Tuesday, October 23, 2007

Dialogue Exercises

From: CHARACTER MAKES THE STORY
By Sol Stein

Dialogue is a foreign language, different from whatever language a writer has grown up using. It can make people unknown to the writer cry, laugh and believe lies in seconds. It is succinct, can carry a great weight of meaning in few words, and, above all, it is adversarial. That doesn't mean shouting. Adversarial dialogue can be subtle. It also has modes that are akin to pitches in baseball, fastballs, curve balls, sinkers. Let me give you a couple of examples.

Here's an Elmore Leonard character propositioning a woman with a curve ball: 'Let's get a drink and talk for a few days.' A sinker is useful for comedy: 'Are you going to let go of me, or shall I scream and let the neighbors see you in your undershirt?'

Characters reveal themselves in dialogue best when they are under stress and blurt out things they never meant to say.

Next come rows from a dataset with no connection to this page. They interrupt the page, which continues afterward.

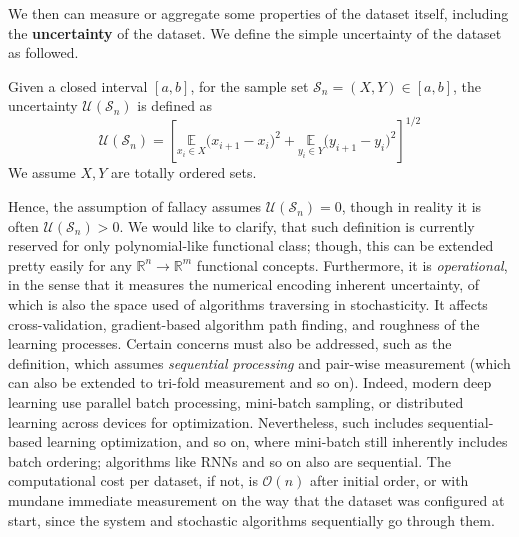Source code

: We then can measure or aggregate some properties of the dataset itself, including the \textbf{uncertainty} of the dataset. We define the simple uncertainty of the dataset as followed. 

\begin{definition}
    Given a closed interval $[a,b]$, for the sample set $\mathcal{S}_{n}=(X,Y)\in [a,b]$, the uncertainty $\mathcal{U}(\mathcal{S}_{n})$ is defined as 
    \begin{equation}
        \mathcal{U}(\mathcal{S}_{n}) = \left[ \underset{x_{i}\in X}{\mathbb{E}}\Big( x_{i+1} - x_{i} \Big)^{2} + \underset{y_{i}\in Y}{\mathbb{E}} \Big( y_{i+1}- y_{i} \Big)^{2} \right]^{1/2}
    \end{equation}
    We assume $X,Y$ are totally ordered sets. 
\end{definition}

Hence, the assumption of fallacy assumes $\mathcal{U}(\mathcal{S}_{n})=0$, though in reality it is often $\mathcal{U}(\mathcal{S}_{n})>0$. We would like to clarify, that such definition is currently reserved for only polynomial-like functional class; though, this can be extended pretty easily for any $\mathbb{R}^{n}\to\mathbb{R}^{m}$ functional concepts. Furthermore, it is \textit{operational}, in the sense that it measures the numerical encoding inherent uncertainty, of which is also the space used of algorithms traversing in stochasticity. It affects cross-validation, gradient-based algorithm path finding, and roughness of the learning processes. Certain concerns must also be addressed, such as the definition, which assumes \textit{sequential processing} and pair-wise measurement (which can also be extended to tri-fold measurement and so on). Indeed, modern deep learning use parallel batch processing, mini-batch sampling, or distributed learning across devices for optimization. Nevertheless, such includes sequential-based learning optimization, and so on, where mini-batch still inherently includes batch ordering; algorithms like RNNs and so on also are sequential. The computational cost per dataset, if not, is $\mathcal{O}(n)$ after initial order, or with mundane immediate measurement on the way that the dataset was configured at start, since the system and stochastic algorithms sequentially go through them.

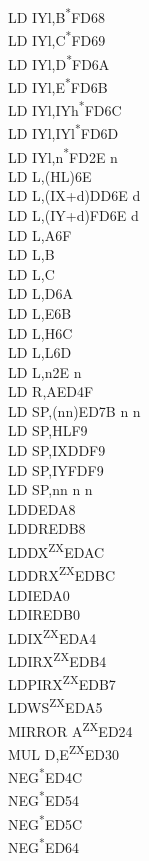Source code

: \documentclass[twoside,openright,a4paper]{book}
\begin{document}
\begin{multicols}{3}
{\begin{tabbing}
	LD IYl,B\textsuperscript{*}\>FD68\\
	LD IYl,C\textsuperscript{*}\>FD69\\
	LD IYl,D\textsuperscript{*}\>FD6A\\
	LD IYl,E\textsuperscript{*}\>FD6B\\
	LD IYl,IYh\textsuperscript{*}\>FD6C\\
	LD IYl,IYl\textsuperscript{*}\>FD6D\\
	LD IYl,n\textsuperscript{*}\>FD2E n\\
	LD L,(HL)\>6E\\
	LD L,(IX+d)\>DD6E d\\
	LD L,(IY+d)\>FD6E d\\
	LD L,A\>6F\\
	LD L,B\\
	LD L,C\\
	LD L,D\>6A\\
	LD L,E\>6B\\
	LD L,H\>6C\\
	LD L,L\>6D\\
	LD L,n\>2E n\\
	LD R,A\>ED4F\\
	LD SP,(nn)\>ED7B n n\\
	LD SP,HL\>F9\\
	LD SP,IX\>DDF9\\
	LD SP,IY\>FDF9\\
	LD SP,nn n n\\
	LDD\>EDA8\\
	LDDR\>EDB8\\
	LDDX\textsuperscript{ZX}\>EDAC\\
	LDDRX\textsuperscript{ZX}\>EDBC\\
	LDI\>EDA0\\
	LDIR\>EDB0\\
	LDIX\textsuperscript{ZX}\>EDA4\\
	LDIRX\textsuperscript{ZX}\>EDB4\\
	LDPIRX\textsuperscript{ZX}\>EDB7\\
	LDWS\textsuperscript{ZX}\>EDA5\\
	MIRROR A\textsuperscript{ZX}\>ED24\\
	MUL D,E\textsuperscript{ZX}\>ED30\\
	NEG\textsuperscript{*}\>ED4C\\
	NEG\textsuperscript{*}\>ED54\\
	NEG\textsuperscript{*}\>ED5C\\
	NEG\textsuperscript{*}\>ED64\\

\end{tabbing}}
\end{multicols}
\end{document}
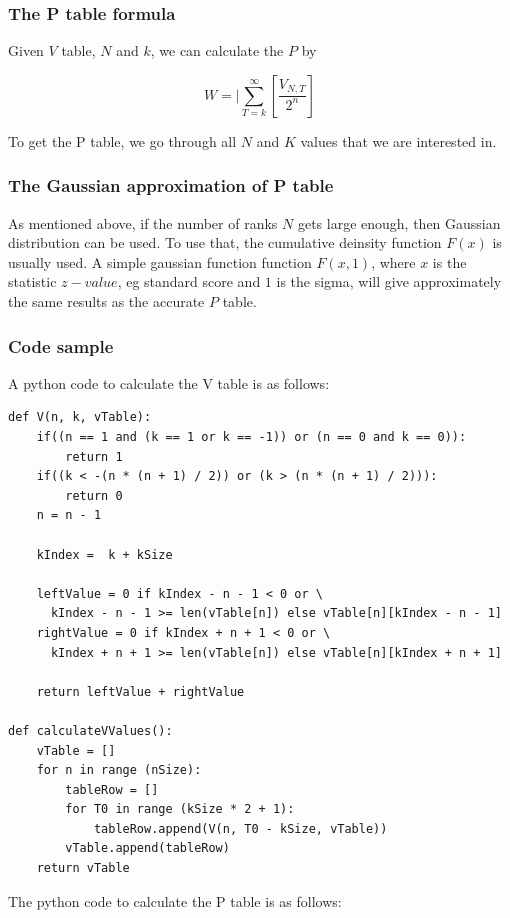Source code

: \documentclass[12pt]{article}
\begin{document}
\subsubsection{The P table formula}
Given $V$ table, $N$ and $k$, we can calculate the $P$ by

\begin{equation}
W=|\sum\limits_{T = k}^{\infty}[\frac{V_{N, T}}{2^n}]
\end{equation}

To get the P table, we go through all $N$ and $K$ values that we are interested in.

\subsubsection{The Gaussian approximation of P table}
As mentioned above, if the number of ranks $N$ gets large enough, then Gaussian distribution can be used. To use that, the cumulative deinsity function $F(x)$ is usually used. A simple gaussian function function $F(x, 1)$, where $x$ is the statistic $z-value$, eg standard score and $1$ is the sigma, will give approximately the same results as the accurate $P$ table.

\subsubsection{Code sample}
A python code to calculate the V table is as follows:
\begin{verbatim}
def V(n, k, vTable):
    if((n == 1 and (k == 1 or k == -1)) or (n == 0 and k == 0)):
        return 1
    if((k < -(n * (n + 1) / 2)) or (k > (n * (n + 1) / 2))):
        return 0
    n = n - 1

    kIndex =  k + kSize

    leftValue = 0 if kIndex - n - 1 < 0 or \
      kIndex - n - 1 >= len(vTable[n]) else vTable[n][kIndex - n - 1]
    rightValue = 0 if kIndex + n + 1 < 0 or \
      kIndex + n + 1 >= len(vTable[n]) else vTable[n][kIndex + n + 1]

    return leftValue + rightValue

def calculateVValues():
    vTable = []
    for n in range (nSize):
        tableRow = []
        for T0 in range (kSize * 2 + 1):
            tableRow.append(V(n, T0 - kSize, vTable))
        vTable.append(tableRow)
    return vTable

\end{verbatim}

The python code to calculate the P table is as follows:
\end{document}
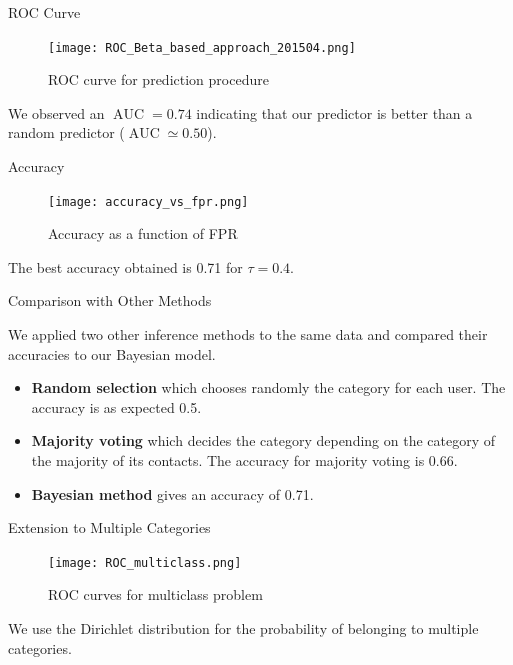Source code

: \documentclass{beamer}
\newcommand{\AUC}{\operatorname{AUC}}
\begin{document}
\begin{frame}{ROC Curve}

\begin{figure}
\begin{center}
\texttt{[image: ROC\_Beta\_based\_approach\_201504.png]}
\caption{ROC curve for prediction procedure}
\label{ROC_multiclass}
\end{center}
\end{figure}

We observed an $\AUC = 0.74$ indicating that our predictor is better than a random predictor ($\AUC \simeq 0.50$).

\end{frame}


\begin{frame}{Accuracy}

\begin{figure}[p]
\begin{center}
\texttt{[image: accuracy\_vs\_fpr.png]}
\caption{Accuracy as a function of FPR}
\label{fig:accuracy_vs_fpr}
\end{center}
\end{figure}

The best accuracy obtained is \num{0.71} for $\tau = 0.4$.

\end{frame}

\begin{frame}{Comparison with Other Methods}

We applied two other inference methods to the same data and compared their accuracies to our Bayesian model.

\begin{itemize}
	\item \textbf{Random selection} which chooses randomly the category for each user.
	The accuracy is as expected \num{0.5}.
	\item \textbf{Majority voting} which decides the category depending on the category of the majority of its contacts.
	The accuracy for majority voting is \num{0.66}.
	\item \textbf{Bayesian method} gives an accuracy of \num{0.71}.
\end{itemize}

\end{frame}


\begin{frame}{Extension to Multiple Categories}

\begin{figure}[h]
\begin{center}
\texttt{[image: ROC\_multiclass.png]}
\caption{ROC curves for multiclass problem}
\end{center}
\label{roc_multiple_categories}
\end{figure}

We use the Dirichlet distribution for the probability of belonging to multiple categories.

\end{frame}
\end{document}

What counts in dialogue is not what is said, but what is meant.

Dialogue is not at all like recorded speech. Evidence: Court transcripts are recorded speech, and awfully boring.

Exercises:

1. "Writers get a great weight of meaning in few words"
Go through your script. Remove half the words from each dialogue line without losing any meaning.

2. Curve ball: 'Let's get a drink and talk for a few days.' A curve ball is when the audience thinks it knows where a line is going, but is surprised by where it ends up. Go through your script and put in a curve ball.

3. Sinker: 'Are you going to let go of me, or shall I scream and let the neighbors see you in your undershirt?' A sinker is when a character pitches a line in such a way that the antagonist is unable to hit it back. Go through your script and put in a sinker.